All of this work is fully in sync with the Party of the European Left (EL) and is being carried out in cooperation with it. There have been many forms of collaboration underway for several years now – such as participation in the international social forums, to which this year in Montreal we contributed topics for discussion, or the co-promotion of the Summer University, which attracted many participants and was rich in material for a constructive debate amongst different analyses and positions. In addition, there is now the Forum of Alternatives, which the EL has decided to maintain as a permanent space of dialogue between the continent’s political and social forces and which will certainly see our involvement, strengthening an interactive relationship that has clearly been positive for both entities.

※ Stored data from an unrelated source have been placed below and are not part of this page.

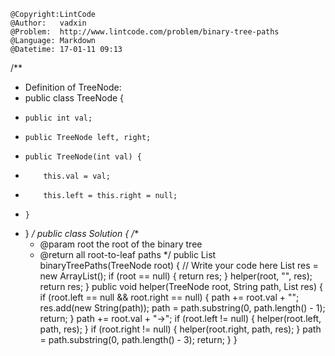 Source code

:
 ```
@Copyright:LintCode
@Author:   vadxin
@Problem:  http://www.lintcode.com/problem/binary-tree-paths
@Language: Markdown
@Datetime: 17-01-11 09:13
```

/**
 * Definition of TreeNode:
 * public class TreeNode {
 *     public int val;
 *     public TreeNode left, right;
 *     public TreeNode(int val) {
 *         this.val = val;
 *         this.left = this.right = null;
 *     }
 * }
 */
public class Solution {
    /**
     * @param root the root of the binary tree
     * @return all root-to-leaf paths
     */
    public List<String> binaryTreePaths(TreeNode root) {
        // Write your code here
        List<String> res = new ArrayList<String>();
        if (root == null) {
            return res;
        }
        helper(root, "", res);
        return res;
    }
    public void helper(TreeNode root, String path, List<String> res) {
        if (root.left == null && root.right == null) {
            path += root.val + "";
            res.add(new String(path));
            path = path.substring(0, path.length() - 1);
            return;
        }
        path += root.val + "->";
        if (root.left != null) {
            helper(root.left, path, res);
        }
        if (root.right != null) {
            helper(root.right, path, res);
        }
        path = path.substring(0, path.length() - 3);
        return;
    }
} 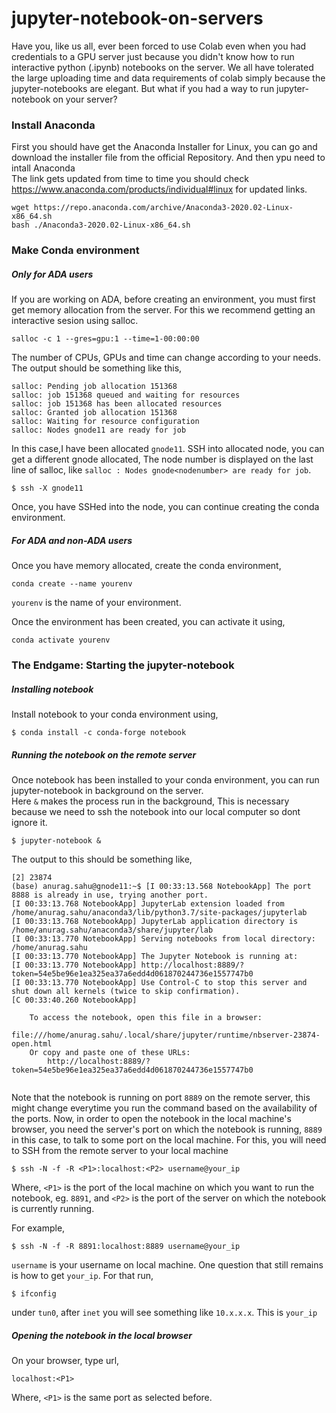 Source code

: # jupyter-notebook-on-servers

Have you, like us all, ever been forced to use Colab even when you had credentials to a GPU server just because you didn't know how to run interactive python (.ipynb) notebooks on the server.
We all have tolerated the large uploading time and data requirements of colab simply because the jupyter-notebooks are elegant. But what if you had a way to run jupyter-notebook on your server?

### Install Anaconda
First you should have get the Anaconda Installer for Linux, you can go and download the installer file from the official Repository. And then ypu need to intall Anaconda<br>
The link gets updated from time to time you should check https://www.anaconda.com/products/individual#linux for updated links.
```
wget https://repo.anaconda.com/archive/Anaconda3-2020.02-Linux-x86_64.sh
bash ./Anaconda3-2020.02-Linux-x86_64.sh
```
### Make Conda environment

##### Only for ADA users

If you are working on ADA, before creating an environment, you must first get memory allocation from the server. For this we recommend getting an interactive sesion using salloc.
```
salloc -c 1 --gres=gpu:1 --time=1-00:00:00
```

The number of CPUs, GPUs and time can change according to your needs.
The output should be something like this,

```
salloc: Pending job allocation 151368
salloc: job 151368 queued and waiting for resources
salloc: job 151368 has been allocated resources
salloc: Granted job allocation 151368
salloc: Waiting for resource configuration
salloc: Nodes gnode11 are ready for job
```

In this case,I have been allocated ```gnode11```. SSH into allocated node, you can get a different gnode allocated, The node number is displayed on the last line of salloc, like ```salloc : Nodes gnode<nodenumber> are ready for job```.

```
$ ssh -X gnode11
```

Once, you have SSHed into the node, you can continue creating the conda environment.

##### For ADA and non-ADA users

Once you have memory allocated, create the conda environment,
```
conda create --name yourenv
```
```yourenv``` is the name of your environment.

Once the environment has been created, you can activate it using,
```
conda activate yourenv
```

### The Endgame: Starting the jupyter-notebook
##### Installing notebook

Install notebook to your conda environment using,
```
$ conda install -c conda-forge notebook
```

##### Running the notebook on the remote server

Once notebook has been installed to your conda environment, you can run jupyter-notebook in background on the server. <br>
Here ```&``` makes the process run in the background, This is necessary because we need to ssh the notebook into our local computer so dont ignore it.

```
$ jupyter-notebook &
```
The output to this should be something like,
```
[2] 23874
(base) anurag.sahu@gnode11:~$ [I 00:33:13.568 NotebookApp] The port 8888 is already in use, trying another port.
[I 00:33:13.768 NotebookApp] JupyterLab extension loaded from /home/anurag.sahu/anaconda3/lib/python3.7/site-packages/jupyterlab
[I 00:33:13.768 NotebookApp] JupyterLab application directory is /home/anurag.sahu/anaconda3/share/jupyter/lab
[I 00:33:13.770 NotebookApp] Serving notebooks from local directory: /home/anurag.sahu
[I 00:33:13.770 NotebookApp] The Jupyter Notebook is running at:
[I 00:33:13.770 NotebookApp] http://localhost:8889/?token=54e5be96e1ea325ea37a6edd4d061870244736e1557747b0
[I 00:33:13.770 NotebookApp] Use Control-C to stop this server and shut down all kernels (twice to skip confirmation).
[C 00:33:40.260 NotebookApp] 
    
    To access the notebook, open this file in a browser:
        file:///home/anurag.sahu/.local/share/jupyter/runtime/nbserver-23874-open.html
    Or copy and paste one of these URLs:
        http://localhost:8889/?token=54e5be96e1ea325ea37a6edd4d061870244736e1557747b0


```
Note that the notebook is running on port ```8889``` on the remote server, this might change everytime you run the command based on the availability of the ports.
Now, in order to open the notebook in the local machine's browser, you need the server's port on which the notebook is running, ```8889``` in this case, to talk to some port on the local machine. 
For this, you will need to SSH from the remote server to your local machine

```
$ ssh -N -f -R <P1>:localhost:<P2> username@your_ip
```

Where, ```<P1>``` is the port of the local machine on which you want to run the notebook, eg. ```8891```, and ```<P2>``` is the port of the server on which the notebook is currently running.

For example,
```
$ ssh -N -f -R 8891:localhost:8889 username@your_ip
```

```username``` is your username on local machine. One question that still remains is how to get ```your_ip```. For that run,
```
$ ifconfig
```

under ```tun0```, after ```inet``` you will see something like ```10.x.x.x```. This is ```your_ip```


##### Opening the notebook in the local browser
On your browser, type url,
```
localhost:<P1>
```
Where, ```<P1>``` is the same port as selected before.





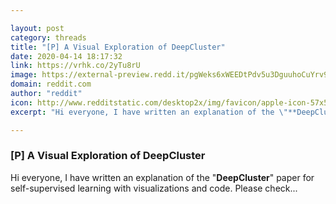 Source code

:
 ```yaml
---

layout: post
category: threads
title: "[P] A Visual Exploration of DeepCluster"
date: 2020-04-14 18:17:32
link: https://vrhk.co/2yTu8rU
image: https://external-preview.redd.it/pgWeks6xWEEDtPdv5u3DguuhoCuYrv9n-j7YJZhduD4.jpg?width=757&height=347&auto=webp&crop=757:347,smart&s=2c56958dc4d95b875ceb285095905f6fee6a1bfc
domain: reddit.com
author: "reddit"
icon: http://www.redditstatic.com/desktop2x/img/favicon/apple-icon-57x57.png
excerpt: "Hi everyone, I have written an explanation of the \"**DeepCluster**\" paper for self-supervised learning with visualizations and code. Please check..."

---
```


### [P] A Visual Exploration of DeepCluster

Hi everyone, I have written an explanation of the "**DeepCluster**" paper for self-supervised learning with visualizations and code. Please check... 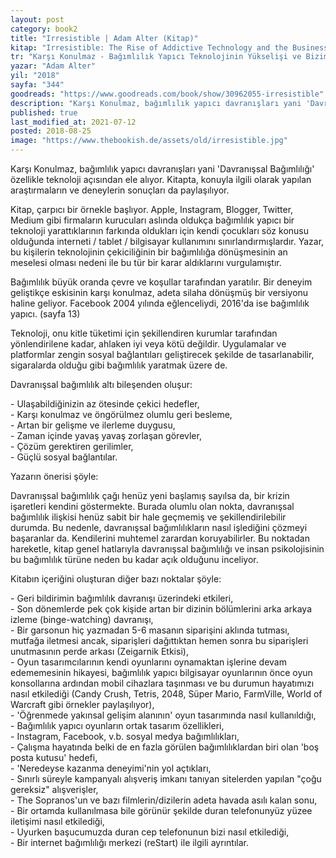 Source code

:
 ```yaml
---
layout: post  
category: book2  
title: "Irresistible | Adam Alter (Kitap)"  
kitap: "Irresistible: The Rise of Addictive Technology and the Business of Keeping Us Hooked"  
tr: "Karşı Konulmaz - Bağımlılık Yapıcı Teknolojinin Yükselişi ve Bizim Ona Esir Edilişimiz"  
yazar: "Adam Alter"  
yil: "2018"  
sayfa: "344"  
goodreads: "https://www.goodreads.com/book/show/30962055-irresistible"
description: "Karşı Konulmaz, bağımlılık yapıcı davranışları yani 'Davranışsal Bağımlılığı' özellikle teknoloji açısından ele alıyor."
published: true
last_modified_at: 2021-07-12
posted: 2018-08-25
image: "https://www.thebookish.de/assets/old/irresistible.jpg"
---
```


Karşı Konulmaz, bağımlılık yapıcı davranışları yani 'Davranışsal Bağımlılığı' özellikle teknoloji açısından ele alıyor. Kitapta, konuyla ilgili olarak yapılan araştırmaların ve deneylerin sonuçları da paylaşılıyor.  
  
Kitap, çarpıcı bir örnekle başlıyor. Apple, Instagram, Blogger, Twitter, Medium gibi firmaların kurucuları aslında oldukça bağımlılık yapıcı bir teknoloji yarattıklarının farkında oldukları için kendi çocukları söz konusu olduğunda interneti / tablet / bilgisayar kullanımını sınırlandırmışlardır. Yazar, bu kişilerin teknolojinin çekiciliğinin bir bağımlılığa dönüşmesinin an meselesi olması nedeni ile bu tür bir karar aldıklarını vurgulamıştır.  
  
Bağımlılık büyük oranda çevre ve koşullar tarafından yaratılır. Bir deneyim geliştikçe eskisinin karşı konulmaz, adeta silaha dönüşmüş bir versiyonu haline geliyor. Facebook 2004 yılında eğlenceliydi, 2016'da ise bağımlılık yapıcı. (sayfa 13)  
  
Teknoloji, onu kitle tüketimi için şekillendiren kurumlar tarafından yönlendirilene kadar, ahlaken iyi veya kötü değildir. Uygulamalar ve platformlar zengin sosyal bağlantıları geliştirecek şekilde de tasarlanabilir, sigaralarda olduğu gibi bağımlılık yaratmak üzere de.  
  
Davranışsal bağımlılık altı bileşenden oluşur:  
  
\- Ulaşabildiğinizin az ötesinde çekici hedefler,  
\- Karşı konulmaz ve öngörülmez olumlu geri besleme,  
\- Artan bir gelişme ve ilerleme duygusu,  
\- Zaman içinde yavaş yavaş zorlaşan görevler,  
\- Çözüm gerektiren gerilimler,  
\- Güçlü sosyal bağlantılar.  
  
Yazarın önerisi şöyle:  
  
Davranışsal bağımlılık çağı henüz yeni başlamış sayılsa da, bir krizin işaretleri kendini göstermekte. Burada olumlu olan nokta, davranışsal bağımlılık ilişkisi henüz sabit bir hale geçmemiş ve şekillendirilebilir durumda. Bu nedenle, davranışsal bağımlılıkların nasıl işlediğini çözmeyi başaranlar da. Kendilerini muhtemel zarardan koruyabilirler. Bu noktadan hareketle, kitap genel hatlarıyla davranışsal bağımlılığı ve insan psikolojisinin bu bağımlılık türüne neden bu kadar açık olduğunu inceliyor.  
  
Kitabın içeriğini oluşturan diğer bazı noktalar şöyle:  
  
\- Geri bildirimin bağımlılık davranışı üzerindeki etkileri,  
\- Son dönemlerde pek çok kişide artan bir dizinin bölümlerini arka arkaya izleme (binge-watching) davranışı,  
\- Bir garsonun hiç yazmadan 5-6 masanın siparişini aklında tutması, mutfağa iletmesi ancak, siparişleri dağıttıktan hemen sonra bu siparişleri unutmasının perde arkası (Zeigarnik Etkisi),  
\- Oyun tasarımcılarının kendi oyunlarını oynamaktan işlerine devam edememesinin hikayesi, bağımlılık yapıcı bilgisayar oyunlarının önce oyun konsollarına ardından mobil cihazlara taşınması ve bu durumun hayatımızı nasıl etkilediği (Candy Crush, Tetris, 2048, Süper Mario, FarmVille, World of Warcraft gibi örnekler paylaşılıyor),  
\- 'Öğrenmede yakınsal gelişim alanının' oyun tasarımında nasıl kullanıldığı,  
\- Bağımlılık yapıcı oyunların ortak tasarım özellikleri,  
\- Instagram, Facebook, v.b. sosyal medya bağımlılıkları,  
\- Çalışma hayatında belki de en fazla görülen bağımlılıklardan biri olan 'boş posta kutusu' hedefi,  
\- 'Neredeyse kazanma deneyimi'nin yol açtıkları,  
\- Sınırlı süreyle kampanyalı alışveriş imkanı tanıyan sitelerden yapılan "çoğu gereksiz" alışverişler,  
\- The Sopranos'un ve bazı filmlerin/dizilerin adeta havada asılı kalan sonu,  
\- Bir ortamda kullanılmasa bile görünür şekilde duran telefonunyüz yüzee iletişimi nasıl etkilediği,  
\- Uyurken başucumuzda duran cep telefonunun bizi nasıl etkilediği,  
\- Bir internet bağımlılığı merkezi (reStart) ile ilgili ayrıntılar.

The same can be said of our work in the Alter Summit network, where we are deeply involved in facilitating a structural relationship between the social movements and the trade unions for defining strategies and activism around specific issues, and also in the Blockupy network, which after the battle against the role of the European Central Bank, an action that brought tens of thousands of people from all parts of Europe to protest the inauguration of the ECB’s new headquarters in Frankfurt, is mobilising to bring the voice of protests against neoliberal globalisation back into centre-stage.
The work done by task forces, which we as transform! europe have promoted, such as those around productive transformation, or the commons, as well as the energy and the ‘Change4All’ groups, will involve our interaction with the European Parliament members from the EL around the work of proposing intervention in the EP on issues crucial for European economic and social policies.
Of particular interest will be the work we are promoting, through our respective working group, on the EU’s role in international conflicts and its relations with neighbouring countries. The discussion about the EU and left strategies for dealing with the profound crisis which this institution’s architecture is going through remains one of the cornerstones of our commitments. For this, transform! europe will continue to keep open for everyone’s benefit all possible spaces for discussion with all the movements that, like us, articulate a radical critique of how a European Union that is continually more removed from the interests and needs of its own citizens could be changed. Through these efforts we hope to contribute to the concretisation of the idea of a re-founded EU, so as not to leave this critique only to the nationalist right organisations.
Roberto Morea
For many years there has been a redefinition of the battle against the policies of privatisation and dismantling of the public system that ranges from water management, transportation, education and training, as well as energy, and against the attack on the environment with the devastation of the territories. It is a battle that has arisen from the ability to shed light on the depredations of neoliberalism and its capacity to erase all that has been collectively built and defended up to now as part of the public interest in our countries.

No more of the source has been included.